*The problem:* Starting at the first line of the records below, reproduce every line up to and including the line with "[Comenzar pred", but leave out all pictures.

[Document images with source code]

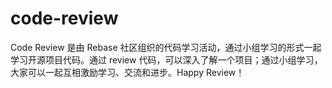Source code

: # code-review
Code Review 是由 Rebase 社区组织的代码学习活动，通过小组学习的形式一起学习开源项目代码。通过 review 代码，可以深入了解一个项目；通过小组学习，大家可以一起互相激励学习、交流和进步。Happy Review！
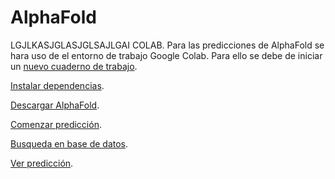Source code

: # AlphaFold
LGJLKASJGLASJGLSAJLGAI COLAB.
Para las predicciones de AlphaFold se hara uso de el entorno de trabajo Google Colab. Para ello se debe de iniciar un [nuevo cuaderno de trabajo](https://colab.research.google.com/?hl=es).

[Instalar dependencias](Archives/Descarga_de_dependencias.txt).

[Descargar AlphaFold](Archives/Descargar_de_AlphaFold.txt).

[Comenzar predicción](Archives/Hacer_prediccion.txt).

[Busqueda en base de datos](Archives/Busqueda_y_prediccion_en_la_base_de_datos.txt).

[Ver predicción](/Archives/Ejecutar_AlphaFold_y_ver_prediccion.txt).
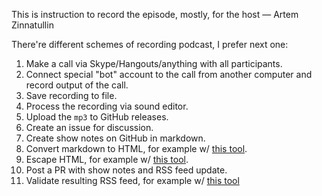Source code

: This is instruction to record the episode, mostly, for the host — Artem Zinnatullin

There're different schemes of recording podcast, I prefer next one:

1. Make a call via Skype/Hangouts/anything with all participants.
2. Connect special "bot" account to the call from another computer and record output of the call.
3. Save recording to file. 
4. Process the recording via sound editor.
5. Upload the `mp3` to GitHub releases.
6. Create an issue for discussion.
7. Create show notes on GitHub in markdown.
8. Convert markdown to HTML, for example w/ [this tool](http://daringfireball.net/projects/markdown/dingus).
9. Escape HTML, for example w/ [this tool](http://www.freeformatter.com/html-escape.html#ad-output).
10. Post a PR with show notes and RSS feed update.
11. Validate resulting RSS feed, for example w/ [this tool](http://castfeedvalidator.com)
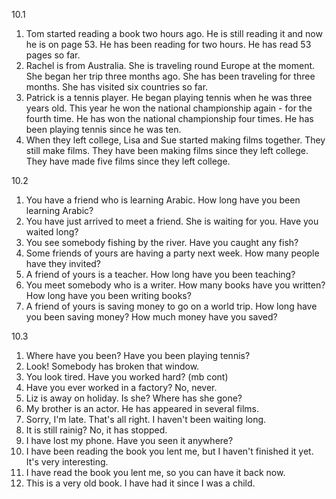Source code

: 10.1
  1. Tom started reading a book two hours ago. He is still reading it and now he is on page 53.
     He has been reading for two hours.
     He has read 53 pages so far.
  2. Rachel is from Australia. She is traveling round Europe at the moment. She began her trip three months ago.
     She has been traveling for three months.
     She has visited six countries so far.
  3. Patrick is a tennis player. He began playing tennis when he was three years old. This year he won the national championship again - for the fourth time.
     He has won the national championship four times.
     He has been playing tennis since he was ten.
  4. When they left college, Lisa and Sue started making films together. They still make films.
     They have been making films since they left college.
     They have made five films since they left college.

10.2
  1. You have a friend who is learning Arabic.
     How long have you been learning Arabic?
  2. You have just arrived to meet a friend. She is waiting for you.
     Have you waited long?
  3. You see somebody fishing by the river.
     Have you caught any fish?
  4. Some friends of yours are having a party next week.
     How many people have they invited?
  5. A friend of yours is a teacher.
     How long have you been teaching?
  6. You meet somebody who is a writer.
     How many books have you written?
     How long have you been writing books?
  7. A friend of yours is saving money to go on a world trip.
     How long have you been saving money?
     How much money have you saved?

10.3
  1. Where have you been? Have you been playing tennis?
  2. Look! Somebody has broken that window.
  3. You look tired. Have you worked hard? (mb cont)
  4. Have you ever worked in a factory? No, never.
  5. Liz is away on holiday. Is she? Where has she gone?
  6. My brother is an actor. He has appeared in several films.
  7. Sorry, I'm late. That's all right. I haven't been waiting long.
  8. It is still rainig? No, it has stopped.
  9. I have lost my phone. Have you seen it anywhere?
  10. I have been reading the book you lent me, but I haven't finished it yet. It's very interesting.
  11. I have read the book you lent me, so you can have it back now.
  12. This is a very old book. I have had it since I was a child.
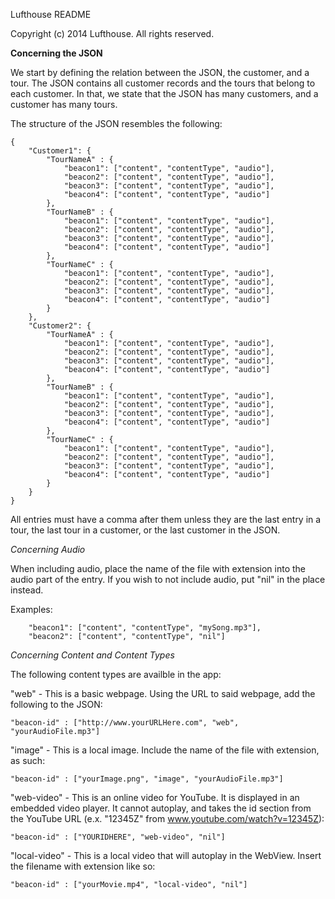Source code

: Lufthouse README

Copyright (c) 2014 Lufthouse. All rights reserved.



**Concerning the JSON**

We start by defining the relation between the JSON, the customer, and a tour. The JSON contains all customer
records and the tours that belong to each customer. In that, we state that the JSON has many customers, and
a customer has many tours.

The structure of the JSON resembles the following:

    {
        "Customer1": {
            "TourNameA" : {
                "beacon1": ["content", "contentType", "audio"],
                "beacon2": ["content", "contentType", "audio"],
                "beacon3": ["content", "contentType", "audio"],
                "beacon4": ["content", "contentType", "audio"]
            },
            "TourNameB" : {
                "beacon1": ["content", "contentType", "audio"],
                "beacon2": ["content", "contentType", "audio"],
                "beacon3": ["content", "contentType", "audio"],
                "beacon4": ["content", "contentType", "audio"]
            },
            "TourNameC" : {
                "beacon1": ["content", "contentType", "audio"],
                "beacon2": ["content", "contentType", "audio"],
                "beacon3": ["content", "contentType", "audio"],
                "beacon4": ["content", "contentType", "audio"]
            }
        },
        "Customer2": {
            "TourNameA" : {
                "beacon1": ["content", "contentType", "audio"],
                "beacon2": ["content", "contentType", "audio"],
                "beacon3": ["content", "contentType", "audio"],
                "beacon4": ["content", "contentType", "audio"]
            },
            "TourNameB" : {
                "beacon1": ["content", "contentType", "audio"],
                "beacon2": ["content", "contentType", "audio"],
                "beacon3": ["content", "contentType", "audio"],
                "beacon4": ["content", "contentType", "audio"]
            },
            "TourNameC" : {
                "beacon1": ["content", "contentType", "audio"],
                "beacon2": ["content", "contentType", "audio"],
                "beacon3": ["content", "contentType", "audio"],
                "beacon4": ["content", "contentType", "audio"]
            }
        }
    }


All entries must have a comma after them unless they are the last entry in a tour, the last tour in a customer, or the last
customer in the JSON.

*Concerning Audio*

When including audio, place the name of the file with extension into the audio part of the entry. If you
wish to not include audio, put "nil" in the place instead.

Examples:

        "beacon1": ["content", "contentType", "mySong.mp3"],
        "beacon2": ["content", "contentType", "nil"]

*Concerning Content and Content Types*

The following content types are availble in the app:

"web" - This is a basic webpage. Using the URL to said webpage, add the following to the JSON:

    "beacon-id" : ["http://www.yourURLHere.com", "web", "yourAudioFile.mp3"]
    
"image" - This is a local image. Include the name of the file with extension, as such:

    "beacon-id" : ["yourImage.png", "image", "yourAudioFile.mp3"]
    
"web-video" - This is an online video for YouTube. It is displayed in an embedded video player. It cannot
    autoplay, and takes the id section from the YouTube URL (e.x. "12345Z" from www.youtube.com/watch?v=12345Z):
    
    "beacon-id" : ["YOURIDHERE", "web-video", "nil"]
    
"local-video" - This is a local video that will autoplay in the WebView. Insert the filename with extension like so:

    "beacon-id" : ["yourMovie.mp4", "local-video", "nil"]

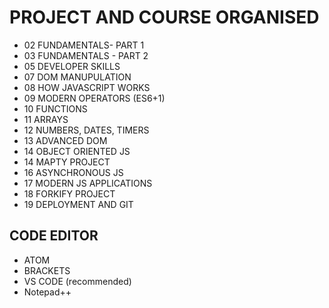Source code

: # PROJECT AND COURSE ORGANISED

- 02 FUNDAMENTALS- PART 1
- 03 FUNDAMENTALS - PART 2
- 05 DEVELOPER SKILLS
- 07 DOM MANUPULATION
- 08 HOW JAVASCRIPT WORKS
- 09 MODERN OPERATORS (ES6+1)
- 10 FUNCTIONS
- 11 ARRAYS
- 12 NUMBERS, DATES, TIMERS
- 13 ADVANCED DOM
- 14 OBJECT ORIENTED JS
- 14 MAPTY PROJECT
- 16 ASYNCHRONOUS JS
- 17 MODERN JS APPLICATIONS
- 18 FORKIFY PROJECT
- 19 DEPLOYMENT AND GIT

## CODE EDITOR

- ATOM
- BRACKETS
- VS CODE (recommended)
- Notepad++

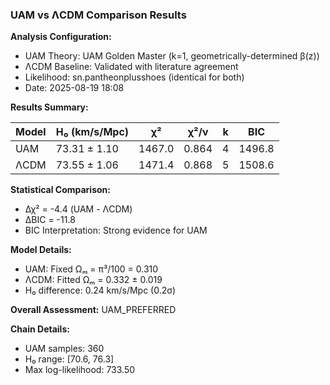 ### UAM vs ΛCDM Comparison Results

**Analysis Configuration:**
- UAM Theory: UAM Golden Master (k=1, geometrically-determined β(z))
- ΛCDM Baseline: Validated with literature agreement
- Likelihood: sn.pantheonplusshoes (identical for both)
- Date: 2025-08-19 18:08

**Results Summary:**

| Model | H₀ (km/s/Mpc) | χ² | χ²/ν | k | BIC |
|-------|---------------|----|----- |---|-----|
| UAM   | 73.31 ± 1.10 | 1467.0 | 0.864 | 4 | 1496.8 |
| ΛCDM  | 73.55 ± 1.06 | 1471.4 | 0.868 | 5 | 1508.6 |

**Statistical Comparison:**
- Δχ² = -4.4 (UAM - ΛCDM)
- ΔBIC = -11.8
- BIC Interpretation: Strong evidence for UAM

**Model Details:**
- UAM: Fixed Ωₘ = π³/100 = 0.310
- ΛCDM: Fitted Ωₘ = 0.332 ± 0.019
- H₀ difference: 0.24 km/s/Mpc (0.2σ)

**Overall Assessment:** UAM_PREFERRED

**Chain Details:**
- UAM samples: 360
- H₀ range: [70.6, 76.3]
- Max log-likelihood: 733.50
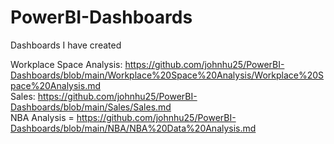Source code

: # PowerBI-Dashboards
Dashboards I have created

Workplace Space Analysis: https://github.com/johnhu25/PowerBI-Dashboards/blob/main/Workplace%20Space%20Analysis/Workplace%20Space%20Analysis.md  
Sales: https://github.com/johnhu25/PowerBI-Dashboards/blob/main/Sales/Sales.md  
NBA Analysis = https://github.com/johnhu25/PowerBI-Dashboards/blob/main/NBA/NBA%20Data%20Analysis.md
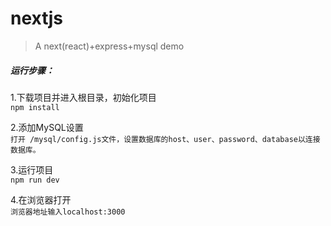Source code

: # nextjs
>A next(react)+express+mysql demo

##### 运行步骤：
1.下载项目并进入根目录，初始化项目   
`npm install`

2.添加MySQL设置   
`打开 /mysql/config.js文件，设置数据库的host、user、password、database以连接数据库。`

3.运行项目  
`npm run dev`

4.在浏览器打开  
`浏览器地址输入localhost:3000`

*Written answer:*
Source code

: # code-review
Code Review 是由 Rebase 社区组织的代码学习活动，通过小组学习的形式一起学习开源项目代码。通过 review 代码，可以深入了解一个项目；通过小组学习，大家可以一起互相激励学习、交流和进步。Happy Review！
Source code

: # AlphaFold
LGJLKASJGLASJGLSAJLGAI COLAB.
Para las predicciones de AlphaFold se hara uso de el entorno de trabajo Google Colab. Para ello se debe de iniciar un [nuevo cuaderno de trabajo](https://colab.research.google.com/?hl=es).

[Instalar dependencias](Archives/Descarga_de_dependencias.txt).

[Descargar AlphaFold](Archives/Descargar_de_AlphaFold.txt).

[Comenzar predicción](Archives/Hacer_prediccion.txt).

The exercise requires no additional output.